• **GOAL OF THE EXERCISE**: Would you quote every entry exactly, dropping only the pictures?

[[ SOURCE MATERIAL, beginning ]]

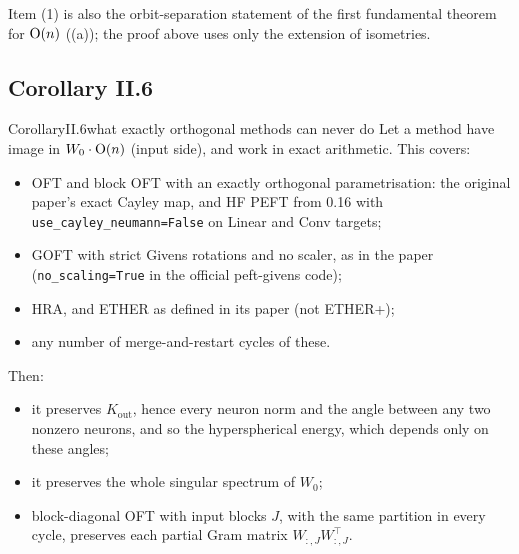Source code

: \noindent Item (1) is also the orbit-separation statement of the first fundamental theorem for $\Ort(n)$
((a)); the proof above uses only the extension of isometries.

\subsection{Corollary II.6}\label{proof:II.6}

\begin{restate}{Corollary}{II.6}{what exactly orthogonal methods can never do}
Let a method have image in $W_0\cdot\Ort(n)$ (input side), and work in exact arithmetic. This covers:
\begin{itemize}
  \item OFT and block OFT with an exactly orthogonal parametrisation: the original paper's exact Cayley map, and HF PEFT
    from 0.16 with \texttt{use\_cayley\_\allowbreak neumann=False} on Linear and Conv targets;
  \item GOFT with strict Givens rotations and no scaler, as in the paper (\texttt{no\_scaling=True} in the official
    peft-givens code);
  \item HRA, and ETHER as defined in its paper (not ETHER+);
  \item any number of merge-and-restart cycles of these.
\end{itemize}
Then:
\begin{itemize}
  \item it preserves $K_{\mathrm{out}}$, hence every neuron norm and the angle between any two nonzero neurons, and so the
    hyperspherical energy, which depends only on these angles;
  \item it preserves the whole singular spectrum of $W_0$;
  \item block-diagonal OFT with input blocks $J$, with the same partition in every cycle, preserves each partial Gram
    matrix $W_{:,J}W_{:,J}^{\top}$.
\end{itemize}
\end{restate}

[[ SOURCE MATERIAL, end ]]

• **EXPECTED ANSWER**:
Source code

: \noindent Item (1) is also the orbit-separation statement of the first fundamental theorem for $\Ort(n)$
((a)); the proof above uses only the extension of isometries.

\subsection{Corollary II.6}\label{proof:II.6}

\begin{restate}{Corollary}{II.6}{what exactly orthogonal methods can never do}
Let a method have image in $W_0\cdot\Ort(n)$ (input side), and work in exact arithmetic. This covers:
\begin{itemize}
  \item OFT and block OFT with an exactly orthogonal parametrisation: the original paper's exact Cayley map, and HF PEFT
    from 0.16 with \texttt{use\_cayley\_\allowbreak neumann=False} on Linear and Conv targets;
  \item GOFT with strict Givens rotations and no scaler, as in the paper (\texttt{no\_scaling=True} in the official
    peft-givens code);
  \item HRA, and ETHER as defined in its paper (not ETHER+);
  \item any number of merge-and-restart cycles of these.
\end{itemize}
Then:
\begin{itemize}
  \item it preserves $K_{\mathrm{out}}$, hence every neuron norm and the angle between any two nonzero neurons, and so the
    hyperspherical energy, which depends only on these angles;
  \item it preserves the whole singular spectrum of $W_0$;
  \item block-diagonal OFT with input blocks $J$, with the same partition in every cycle, preserves each partial Gram
    matrix $W_{:,J}W_{:,J}^{\top}$.
\end{itemize}
\end{restate}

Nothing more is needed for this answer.